2009 Fiscal Year Annual Research Report
Project/Area Number |
19530305
|
Research Institution | Osaka University |
Principal Investigator |
澤井 実 Osaka University, 大学院・経済学研究科, 教授 (90162536)
|
Keywords | 海軍技術研究所 / 海軍艦政本部 / 海軍航空廠(航空技術廠) / 陸軍科学研究所 / 陸軍技術本部 / 陸軍技術研究所 / 陸軍航空技術研究所 / 多摩陸軍技術研究所 |
Research Abstract |
(1)陸海軍の各研究機関の動向、(2)第1次世界大戦期からアジア・太平洋戦争期における各時期の特徴、(3)陸海軍における研究開発活動の担い手であった技術系文官・武官の供給構造、(4)陸海軍における研究開発と民間企業の関係の4点の解明を目的とする本研究では、最終年度の本年度はとくに陸海軍技術者の戦後との連続と断絶に留意しつつ研究を進めた。 陸海軍技術者の戦前・戦中・戦後における「連続と断絶」を考える事例として鉄道技術研究所(以下、鉄研と略記)を取り上げた。陸海軍技術者や航空技術者を戦後直後に大量に雇用したという意味で鉄研は彼らにとって「避難所」として機能した。ただし戦時期における武官と文官の区別は軍関係技術者の戦後の帰趨を大きく左右し、元武官身分の技術者の多くは公職追放の対象となったため、雇用先を見つけるのも容易ではなかった。 しかし、鉄研に残った陸海軍技術者や航空技術者はその後大きな役割を果たした。

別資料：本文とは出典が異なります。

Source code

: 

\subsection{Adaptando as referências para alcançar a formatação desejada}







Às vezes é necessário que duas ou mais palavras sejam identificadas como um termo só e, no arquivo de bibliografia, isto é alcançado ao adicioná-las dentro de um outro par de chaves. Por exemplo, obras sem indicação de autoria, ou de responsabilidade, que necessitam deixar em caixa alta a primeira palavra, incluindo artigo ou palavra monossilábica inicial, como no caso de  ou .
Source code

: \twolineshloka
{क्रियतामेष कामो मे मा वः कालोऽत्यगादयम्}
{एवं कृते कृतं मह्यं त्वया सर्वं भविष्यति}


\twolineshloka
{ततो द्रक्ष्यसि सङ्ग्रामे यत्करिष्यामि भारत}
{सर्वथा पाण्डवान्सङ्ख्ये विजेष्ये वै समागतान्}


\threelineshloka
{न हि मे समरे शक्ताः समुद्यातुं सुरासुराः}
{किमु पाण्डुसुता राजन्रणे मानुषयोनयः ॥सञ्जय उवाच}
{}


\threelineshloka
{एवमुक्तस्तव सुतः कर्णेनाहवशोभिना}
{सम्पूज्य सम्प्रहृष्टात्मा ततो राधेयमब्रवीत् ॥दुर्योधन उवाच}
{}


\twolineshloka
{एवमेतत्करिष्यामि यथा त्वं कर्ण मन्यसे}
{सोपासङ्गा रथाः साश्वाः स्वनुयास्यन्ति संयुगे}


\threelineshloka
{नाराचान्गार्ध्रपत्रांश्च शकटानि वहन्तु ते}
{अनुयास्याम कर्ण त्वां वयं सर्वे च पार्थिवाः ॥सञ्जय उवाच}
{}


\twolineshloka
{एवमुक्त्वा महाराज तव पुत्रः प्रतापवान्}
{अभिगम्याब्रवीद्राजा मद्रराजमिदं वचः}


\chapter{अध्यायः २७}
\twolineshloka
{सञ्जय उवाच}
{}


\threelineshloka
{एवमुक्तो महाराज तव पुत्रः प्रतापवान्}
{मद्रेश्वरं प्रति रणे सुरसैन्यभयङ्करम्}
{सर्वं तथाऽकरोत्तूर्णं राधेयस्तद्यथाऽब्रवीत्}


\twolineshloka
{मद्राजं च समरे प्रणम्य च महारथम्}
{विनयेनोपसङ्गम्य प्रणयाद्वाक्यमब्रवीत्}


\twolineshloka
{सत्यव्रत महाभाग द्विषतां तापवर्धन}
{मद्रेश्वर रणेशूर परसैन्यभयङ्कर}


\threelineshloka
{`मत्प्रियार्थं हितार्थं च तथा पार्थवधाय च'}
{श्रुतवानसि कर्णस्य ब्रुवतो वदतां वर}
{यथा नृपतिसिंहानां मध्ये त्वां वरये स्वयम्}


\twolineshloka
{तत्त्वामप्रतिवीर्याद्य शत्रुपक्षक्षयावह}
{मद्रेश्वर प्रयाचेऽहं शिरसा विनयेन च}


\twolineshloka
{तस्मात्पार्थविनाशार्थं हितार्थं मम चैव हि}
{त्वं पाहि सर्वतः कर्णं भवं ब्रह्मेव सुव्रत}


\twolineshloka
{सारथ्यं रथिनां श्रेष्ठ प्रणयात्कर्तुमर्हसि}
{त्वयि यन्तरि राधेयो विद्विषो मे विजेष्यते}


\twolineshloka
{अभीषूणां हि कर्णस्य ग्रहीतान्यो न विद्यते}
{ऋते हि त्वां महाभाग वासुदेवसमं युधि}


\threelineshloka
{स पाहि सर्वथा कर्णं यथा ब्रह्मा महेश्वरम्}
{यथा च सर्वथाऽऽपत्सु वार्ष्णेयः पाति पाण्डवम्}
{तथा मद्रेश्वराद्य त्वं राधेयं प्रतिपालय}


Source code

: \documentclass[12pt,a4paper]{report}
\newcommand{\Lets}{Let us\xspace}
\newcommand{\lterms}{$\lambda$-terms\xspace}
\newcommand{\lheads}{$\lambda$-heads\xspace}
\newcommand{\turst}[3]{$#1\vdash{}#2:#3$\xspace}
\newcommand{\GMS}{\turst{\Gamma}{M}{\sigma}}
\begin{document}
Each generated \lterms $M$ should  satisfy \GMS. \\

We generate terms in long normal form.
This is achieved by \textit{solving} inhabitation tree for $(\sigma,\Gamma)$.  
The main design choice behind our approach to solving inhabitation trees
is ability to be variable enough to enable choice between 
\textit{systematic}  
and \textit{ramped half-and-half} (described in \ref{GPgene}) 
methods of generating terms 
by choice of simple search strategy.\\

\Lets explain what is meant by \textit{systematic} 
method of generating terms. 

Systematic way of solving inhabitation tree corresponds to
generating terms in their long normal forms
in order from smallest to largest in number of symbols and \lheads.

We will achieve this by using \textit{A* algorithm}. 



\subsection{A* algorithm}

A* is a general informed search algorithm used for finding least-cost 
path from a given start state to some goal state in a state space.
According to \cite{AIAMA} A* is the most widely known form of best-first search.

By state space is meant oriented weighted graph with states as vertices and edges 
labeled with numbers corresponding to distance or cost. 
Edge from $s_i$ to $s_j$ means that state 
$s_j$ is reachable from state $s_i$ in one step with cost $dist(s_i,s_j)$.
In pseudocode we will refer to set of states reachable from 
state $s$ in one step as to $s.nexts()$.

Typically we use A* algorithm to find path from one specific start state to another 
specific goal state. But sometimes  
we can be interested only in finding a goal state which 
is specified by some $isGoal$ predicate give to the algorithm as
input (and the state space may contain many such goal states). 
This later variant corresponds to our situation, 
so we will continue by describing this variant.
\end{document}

1952年4月末現在で鉄研の研究室長・主任研究員は71名を数えたが、そのうちの48名が終戦後に他所から転入したものであり、その内訳は海軍関係19名、陸軍関係10名、中央航空研究所9名、外地からの引き揚げ者4名、その他6名であった。陸海軍技術者に代表される戦後の転入者が鉄研に持ち込んだものは、研究開発に関する新しいアプローチであり、従来の「研究のための研究」スタイルに対して、与えられた課題を解決するために理論的・実験的手法を駆使しつつ、必要に応じて基礎研究にも遡及するという研究スタイルが拡がる契機となったのである。